Top 10 opinionisti -
La band Star Rider nasce dall’incontro avvenuto in maniera fortuita fra Chainsaw Charly (chitarra) e Kim Saxx (voce). Dopo la stabilizzazione a quintetto, a novembre 2022 in concomitanza con il primo concerto tenuto a Lione, esce l’EP omonimo di quattro pezzi.
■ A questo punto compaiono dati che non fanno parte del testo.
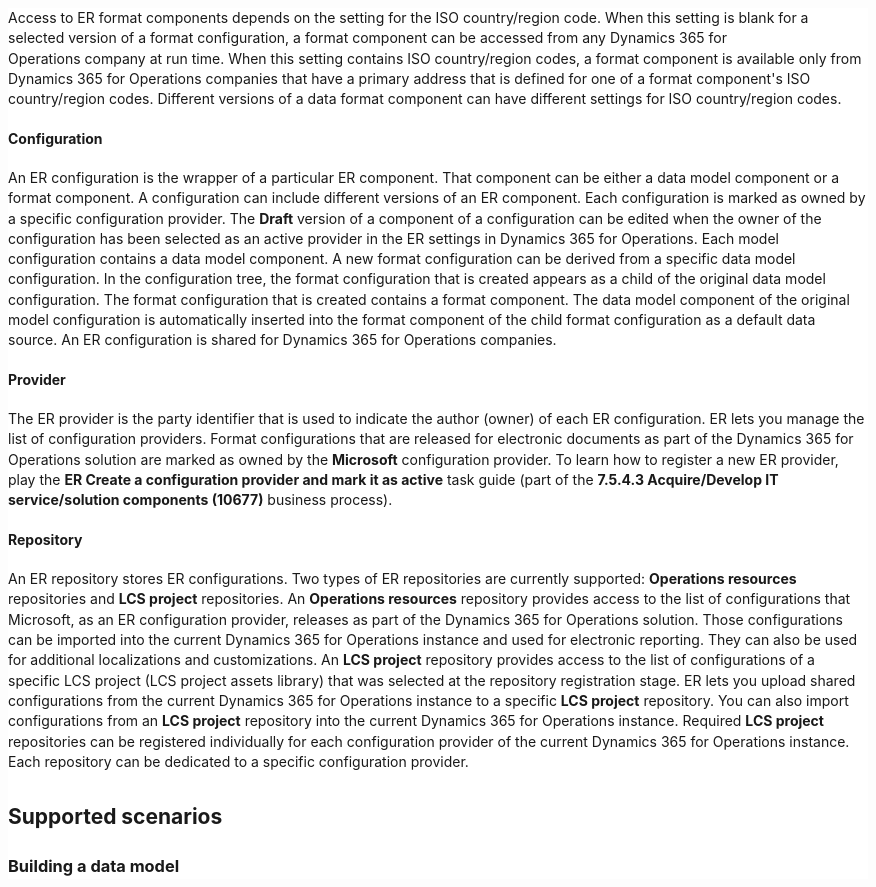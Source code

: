 Access to ER format components depends on the setting for the ISO country/region code. When this setting is blank for a selected version of a format configuration, a format component can be accessed from any Dynamics 365 for Operations company at run time. When this setting contains ISO country/region codes, a format component is available only from Dynamics 365 for Operations companies that have a primary address that is defined for one of a format component's ISO country/region codes. Different versions of a data format component can have different settings for ISO country/region codes.

#### Configuration

An ER configuration is the wrapper of a particular ER component. That component can be either a data model component or a format component. A configuration can include different versions of an ER component. Each configuration is marked as owned by a specific configuration provider. The **Draft** version of a component of a configuration can be edited when the owner of the configuration has been selected as an active provider in the ER settings in Dynamics 365 for Operations. Each model configuration contains a data model component. A new format configuration can be derived from a specific data model configuration. In the configuration tree, the format configuration that is created appears as a child of the original data model configuration. The format configuration that is created contains a format component. The data model component of the original model configuration is automatically inserted into the format component of the child format configuration as a default data source. An ER configuration is shared for Dynamics 365 for Operations companies.

#### Provider

The ER provider is the party identifier that is used to indicate the author (owner) of each ER configuration. ER lets you manage the list of configuration providers. Format configurations that are released for electronic documents as part of the Dynamics 365 for Operations solution are marked as owned by the **Microsoft** configuration provider. To learn how to register a new ER provider, play the **ER Create a configuration provider and mark it as active** task guide (part of the **7.5.4.3 Acquire/Develop IT service/solution components (10677)** business process).

#### Repository

An ER repository stores ER configurations. Two types of ER repositories are currently supported: **Operations resources** repositories and **LCS project** repositories. An **Operations resources** repository provides access to the list of configurations that Microsoft, as an ER configuration provider, releases as part of the Dynamics 365 for Operations solution. Those configurations can be imported into the current Dynamics 365 for Operations instance and used for electronic reporting. They can also be used for additional localizations and customizations. An **LCS project** repository provides access to the list of configurations of a specific LCS project (LCS project assets library) that was selected at the repository registration stage. ER lets you upload shared configurations from the current Dynamics 365 for Operations instance to a specific **LCS project** repository. You can also import configurations from an **LCS project** repository into the current Dynamics 365 for Operations instance. Required **LCS project** repositories can be registered individually for each configuration provider of the current Dynamics 365 for Operations instance. Each repository can be dedicated to a specific configuration provider.

## Supported scenarios
### Building a data model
Non vi è traccia di originalità in “Star Rider”, inoltre, in alcune fasi di questo debutto, ci si trova di fronte a una band piena di foga ma anche parzialmente inesperta. “Give Me Speed (Or Give Me Death)” è un Heavy veloce e potente che non convince a causa di un mixaggio deficitario. “Burning Star” sfrutta il riff nel coro di “Too Young To Fall In Love” dei Mötley Crüe, velocizzando il ritmo e presentando due chitarre che lavorano incessantemente. “Out Of The Cave” è puro Heavy Metal situato fra i classici Judas Priest e gli enfatici Running Wild: peccato che la prestazione del batterista Duncan Chamieh sia alquanto “disordinata”. “Too Fast To Die” è un pestone in piena velocità ed è molto simile a ciò che erano soliti proporre i nostri Fingernails oppure, per chi preferisce i paragoni con band estere, è un incrocio fra Exciter e Metallica del primo periodo. Il combo francese a mio avviso ha bisogno di maturare ancora un po’ e per questo, il disco non raggiunge la sufficienza. Se i cinque avranno la costanza di andare avanti, sono sicuro che potranno regalarci dei bei momenti.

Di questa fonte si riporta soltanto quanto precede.